DATA Start Marker

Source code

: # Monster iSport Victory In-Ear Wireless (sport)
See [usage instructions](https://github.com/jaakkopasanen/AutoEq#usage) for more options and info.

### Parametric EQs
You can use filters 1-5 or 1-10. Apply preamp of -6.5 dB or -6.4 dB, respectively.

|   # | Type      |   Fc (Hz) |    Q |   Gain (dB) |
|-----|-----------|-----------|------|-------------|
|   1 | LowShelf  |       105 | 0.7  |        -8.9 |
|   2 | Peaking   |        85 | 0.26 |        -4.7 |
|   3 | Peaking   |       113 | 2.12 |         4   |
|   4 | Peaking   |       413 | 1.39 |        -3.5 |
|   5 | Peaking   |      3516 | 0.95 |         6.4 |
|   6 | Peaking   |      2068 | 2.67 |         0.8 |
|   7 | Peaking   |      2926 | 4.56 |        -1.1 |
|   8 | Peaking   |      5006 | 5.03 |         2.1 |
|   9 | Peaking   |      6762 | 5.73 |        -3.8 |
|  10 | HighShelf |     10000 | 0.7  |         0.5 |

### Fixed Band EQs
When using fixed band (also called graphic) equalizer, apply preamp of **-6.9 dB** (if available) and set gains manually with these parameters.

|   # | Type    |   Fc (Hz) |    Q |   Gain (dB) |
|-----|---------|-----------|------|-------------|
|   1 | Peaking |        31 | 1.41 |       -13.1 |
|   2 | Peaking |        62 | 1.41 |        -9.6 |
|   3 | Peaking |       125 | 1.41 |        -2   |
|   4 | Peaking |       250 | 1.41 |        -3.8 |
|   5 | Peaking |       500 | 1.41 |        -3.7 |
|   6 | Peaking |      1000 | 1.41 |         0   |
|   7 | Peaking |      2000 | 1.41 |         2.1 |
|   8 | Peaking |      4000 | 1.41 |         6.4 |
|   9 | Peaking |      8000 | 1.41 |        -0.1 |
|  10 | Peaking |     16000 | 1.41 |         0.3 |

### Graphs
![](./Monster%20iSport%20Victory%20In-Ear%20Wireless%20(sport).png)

DATA End Marker
DATA Start Marker

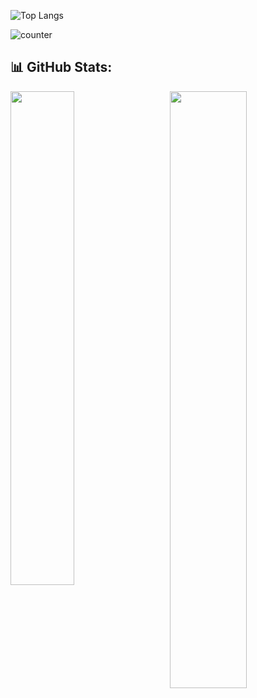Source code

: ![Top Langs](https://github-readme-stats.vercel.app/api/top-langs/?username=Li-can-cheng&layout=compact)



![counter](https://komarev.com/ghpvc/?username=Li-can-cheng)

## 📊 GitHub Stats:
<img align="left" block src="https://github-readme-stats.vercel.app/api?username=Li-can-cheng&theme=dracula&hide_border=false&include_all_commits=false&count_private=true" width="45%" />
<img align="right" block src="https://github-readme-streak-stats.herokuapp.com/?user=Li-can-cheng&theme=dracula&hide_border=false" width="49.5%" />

DATA End Marker
DATA Start Marker

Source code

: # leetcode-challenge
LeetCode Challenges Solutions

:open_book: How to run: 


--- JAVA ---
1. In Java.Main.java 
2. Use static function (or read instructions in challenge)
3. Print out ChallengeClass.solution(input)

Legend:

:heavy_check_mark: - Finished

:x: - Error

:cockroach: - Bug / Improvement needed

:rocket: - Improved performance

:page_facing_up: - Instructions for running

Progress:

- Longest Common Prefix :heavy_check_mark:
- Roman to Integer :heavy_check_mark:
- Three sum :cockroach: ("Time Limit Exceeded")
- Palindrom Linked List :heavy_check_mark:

DATA End Marker

After reading through the records, count the lines that hold the string "width" and give only the count.

2